* **WORK TO BE COMPLETED**
Answer with a single number stating how many lines of the entries below include the string "ancora".

[Document images with source code]
───
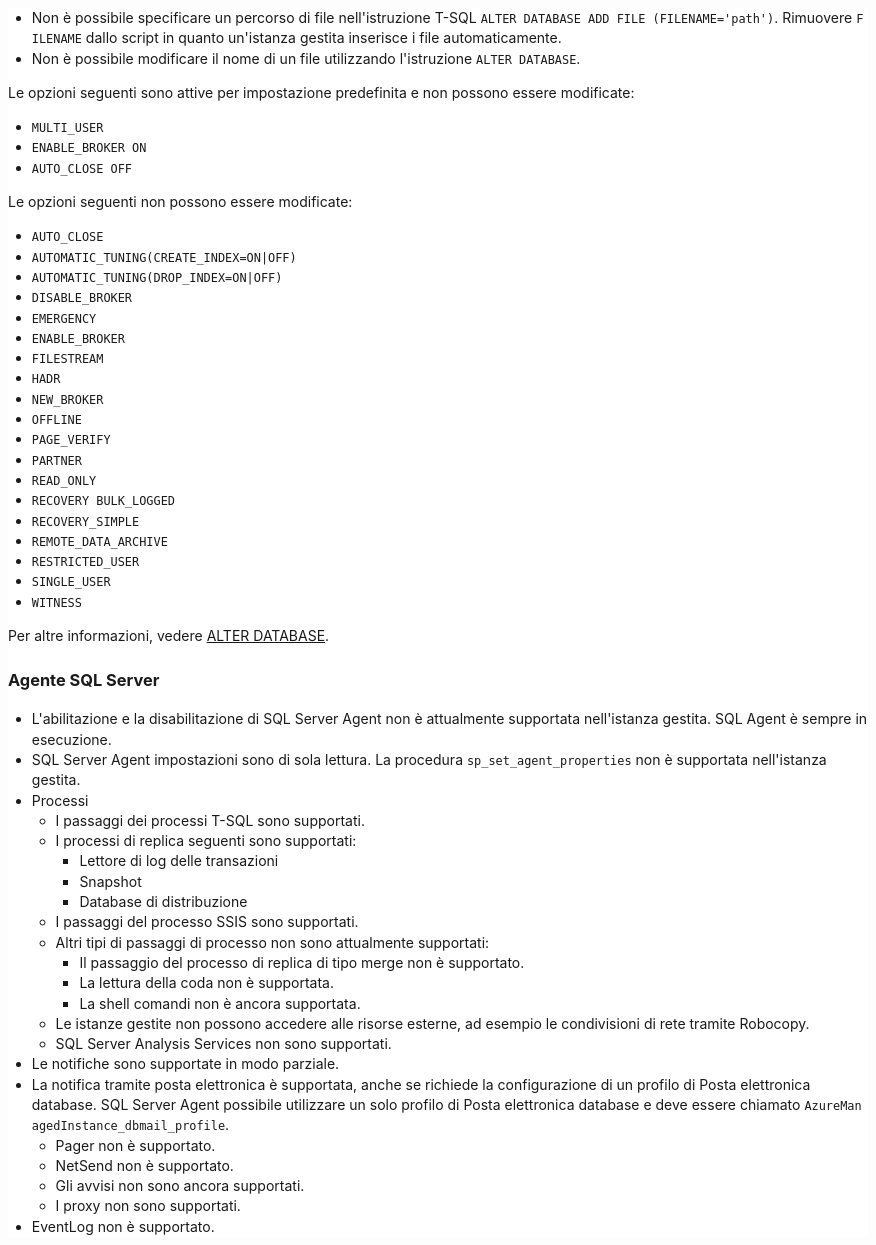 - Non è possibile specificare un percorso di file nell'istruzione T-SQL `ALTER DATABASE ADD FILE (FILENAME='path')`. Rimuovere `FILENAME` dallo script in quanto un'istanza gestita inserisce i file automaticamente. 
- Non è possibile modificare il nome di un file utilizzando l'istruzione `ALTER DATABASE`.

Le opzioni seguenti sono attive per impostazione predefinita e non possono essere modificate:

- `MULTI_USER`
- `ENABLE_BROKER ON`
- `AUTO_CLOSE OFF`

Le opzioni seguenti non possono essere modificate:

- `AUTO_CLOSE`
- `AUTOMATIC_TUNING(CREATE_INDEX=ON|OFF)`
- `AUTOMATIC_TUNING(DROP_INDEX=ON|OFF)`
- `DISABLE_BROKER`
- `EMERGENCY`
- `ENABLE_BROKER`
- `FILESTREAM`
- `HADR`
- `NEW_BROKER`
- `OFFLINE`
- `PAGE_VERIFY`
- `PARTNER`
- `READ_ONLY`
- `RECOVERY BULK_LOGGED`
- `RECOVERY_SIMPLE`
- `REMOTE_DATA_ARCHIVE` 
- `RESTRICTED_USER`
- `SINGLE_USER`
- `WITNESS`

Per altre informazioni, vedere [ALTER DATABASE](https://docs.microsoft.com/sql/t-sql/statements/alter-database-transact-sql-file-and-filegroup-options).

### <a name="sql-server-agent"></a>Agente SQL Server

- L'abilitazione e la disabilitazione di SQL Server Agent non è attualmente supportata nell'istanza gestita. SQL Agent è sempre in esecuzione.
- SQL Server Agent impostazioni sono di sola lettura. La procedura `sp_set_agent_properties` non è supportata nell'istanza gestita. 
- Processi
  - I passaggi dei processi T-SQL sono supportati.
  - I processi di replica seguenti sono supportati:
    - Lettore di log delle transazioni
    - Snapshot
    - Database di distribuzione
  - I passaggi del processo SSIS sono supportati.
  - Altri tipi di passaggi di processo non sono attualmente supportati:
    - Il passaggio del processo di replica di tipo merge non è supportato. 
    - La lettura della coda non è supportata. 
    - La shell comandi non è ancora supportata.
  - Le istanze gestite non possono accedere alle risorse esterne, ad esempio le condivisioni di rete tramite Robocopy. 
  - SQL Server Analysis Services non sono supportati.
- Le notifiche sono supportate in modo parziale.
- La notifica tramite posta elettronica è supportata, anche se richiede la configurazione di un profilo di Posta elettronica database. SQL Server Agent possibile utilizzare un solo profilo di Posta elettronica database e deve essere chiamato `AzureManagedInstance_dbmail_profile`. 
  - Pager non è supportato.
  - NetSend non è supportato.
  - Gli avvisi non sono ancora supportati.
  - I proxy non sono supportati.
- EventLog non è supportato.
───
* **WRITTEN SOLUTION**
2